In the ongoing horse race between the dueling threats of slow growth and inflation, slow growth just pulled ahead at the last turn.
A spate of bad recent economic news has turned into a torrent. Anemic 1.8 percent GDP growth for the first quarter, much worse-than-expected May employment numbers, and dismal data from consumer spending to manufacturing have confirmed that this economy is sucking wind.
In reaction, bonds have rallied and commodity prices have fallen during the past month. A slow-growth prognosis normally indicates that investors should look toward bonds and other fixed-rate investments as well as a safe haven in cash.
But here's the problem.
This may well be just a temporary "soft patch" in the economy, like last year. The powerful forces of increasing global demand and a weakening dollar that drove commodity prices skyward during the past year may well resume in haste as the economy picks up.
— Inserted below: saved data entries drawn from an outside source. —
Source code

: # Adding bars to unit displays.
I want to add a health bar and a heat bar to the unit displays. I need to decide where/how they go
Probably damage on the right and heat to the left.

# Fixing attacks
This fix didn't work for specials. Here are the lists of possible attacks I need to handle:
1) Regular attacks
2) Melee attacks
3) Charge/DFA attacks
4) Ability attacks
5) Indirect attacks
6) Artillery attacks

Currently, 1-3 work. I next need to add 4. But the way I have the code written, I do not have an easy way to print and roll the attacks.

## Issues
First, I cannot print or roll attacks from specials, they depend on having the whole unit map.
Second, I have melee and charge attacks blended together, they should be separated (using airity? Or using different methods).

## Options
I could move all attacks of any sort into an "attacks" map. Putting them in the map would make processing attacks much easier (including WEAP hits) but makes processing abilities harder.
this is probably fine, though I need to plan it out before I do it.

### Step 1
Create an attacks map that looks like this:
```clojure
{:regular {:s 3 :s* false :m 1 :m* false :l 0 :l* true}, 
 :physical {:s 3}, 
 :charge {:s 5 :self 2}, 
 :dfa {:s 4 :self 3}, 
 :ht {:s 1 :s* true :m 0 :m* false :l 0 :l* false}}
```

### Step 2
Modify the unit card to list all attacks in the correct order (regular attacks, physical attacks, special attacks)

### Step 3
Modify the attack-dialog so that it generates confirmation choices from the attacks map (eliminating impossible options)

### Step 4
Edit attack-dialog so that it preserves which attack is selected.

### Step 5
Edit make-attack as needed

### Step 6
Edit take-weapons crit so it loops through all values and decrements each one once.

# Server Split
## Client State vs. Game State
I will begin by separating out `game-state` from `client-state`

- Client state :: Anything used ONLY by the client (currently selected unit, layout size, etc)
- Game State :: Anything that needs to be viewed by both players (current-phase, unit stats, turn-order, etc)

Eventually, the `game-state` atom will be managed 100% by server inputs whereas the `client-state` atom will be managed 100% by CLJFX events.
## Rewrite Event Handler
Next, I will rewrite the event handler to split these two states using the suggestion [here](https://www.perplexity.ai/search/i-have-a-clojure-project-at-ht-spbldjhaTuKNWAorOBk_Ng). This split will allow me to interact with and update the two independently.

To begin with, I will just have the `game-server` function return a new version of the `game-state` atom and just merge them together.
Inflation and rising interest rates will crush bond prices and investors on the sidelines could miss a huge opportunity.
What's needed is an investment that can thrive in either environment — slow growth or rising commodity prices and inflation.
There just might be such an animal.
One of the most defensive and recession-resistant businesses is also a commodity – food. Agriculture stocks and commodities can perform well in times of slow growth or inflation. People tend to go on eating in any economy. Food and agricultural inputs (including seeds and fertilizer) also are tangible goods that should maintain value during times of inflation and falling dollar values.
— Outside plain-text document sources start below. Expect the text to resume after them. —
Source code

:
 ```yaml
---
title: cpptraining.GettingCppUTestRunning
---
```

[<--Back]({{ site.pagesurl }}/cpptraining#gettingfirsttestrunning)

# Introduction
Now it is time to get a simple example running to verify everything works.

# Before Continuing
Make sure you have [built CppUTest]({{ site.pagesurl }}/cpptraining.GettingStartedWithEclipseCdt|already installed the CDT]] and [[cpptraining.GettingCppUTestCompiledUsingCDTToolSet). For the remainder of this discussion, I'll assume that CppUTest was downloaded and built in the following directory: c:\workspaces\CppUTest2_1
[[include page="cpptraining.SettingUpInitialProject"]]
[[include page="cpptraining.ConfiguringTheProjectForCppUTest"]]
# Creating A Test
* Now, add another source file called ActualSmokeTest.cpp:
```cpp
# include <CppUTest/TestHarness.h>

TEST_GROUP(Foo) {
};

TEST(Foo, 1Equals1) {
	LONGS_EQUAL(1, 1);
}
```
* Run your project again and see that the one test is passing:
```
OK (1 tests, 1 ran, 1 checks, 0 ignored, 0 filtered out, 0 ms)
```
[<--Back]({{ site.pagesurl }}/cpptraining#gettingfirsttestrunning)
In addition, there are a host of powerful trends that could make agriculture the investment of the decade.
Supply and Demand
Rising world populations and increasingly Westernized appetites in nations like China and India are creating an enormous strain on the world's food supply. The World Bank estimates that worldwide meat demand will increase by 85 percent from current levels in the next 10 years alone and demand for food in general will increase 50 percent from current levels by 2030.
At the same time, fresh water and arable land are becoming increasingly scarce, a problem made worse by the increased use of farmland for biofuels instead of food.
This supply-and-demand dynamic is creating a powerful catalyst for higher food prices. The FAO (Food and Agricultural Organization of the United Nations) Food Price Index (an index of five food-commodity groups including meat, dairy, cereals, oils and fats, and sugar) rose to a new all-time high earlier this year and increased 36 percent from April 2010 to April 2011.
Although prices have pulled back in May, the dip could be short-lived.
This has been a year of disastrous weather and poor crop production, which should buoy prices. China and Europe have experienced the worst droughts in many decades while the United States is grappling with the worst floods in a century along the Mississippi River. And, the year isn't half over.
In addition to individual stocks, there are a couple ETFs that enable investors to play the industry in general.
The PowerShares DB Agriculture Fund (NYSE: DBA) invests in futures contracts of agricultural commodities including corn, wheat, sugar and soybeans. It is an easy way to play agriculture as a commodity and take advantage of rising prices.
The Market Vectors Agribusiness ETF (NYSE: MOO) holds individual stocks of some of the largest agricultural companies in the world, including Canadian fertilizer and feed producer Potash Corp. of Saskatchewan (NYSE: POT), seed and pesticide giant Monsanto (NYSE: MON), and farming equipment maker Deere and Co. (NYSE: DE).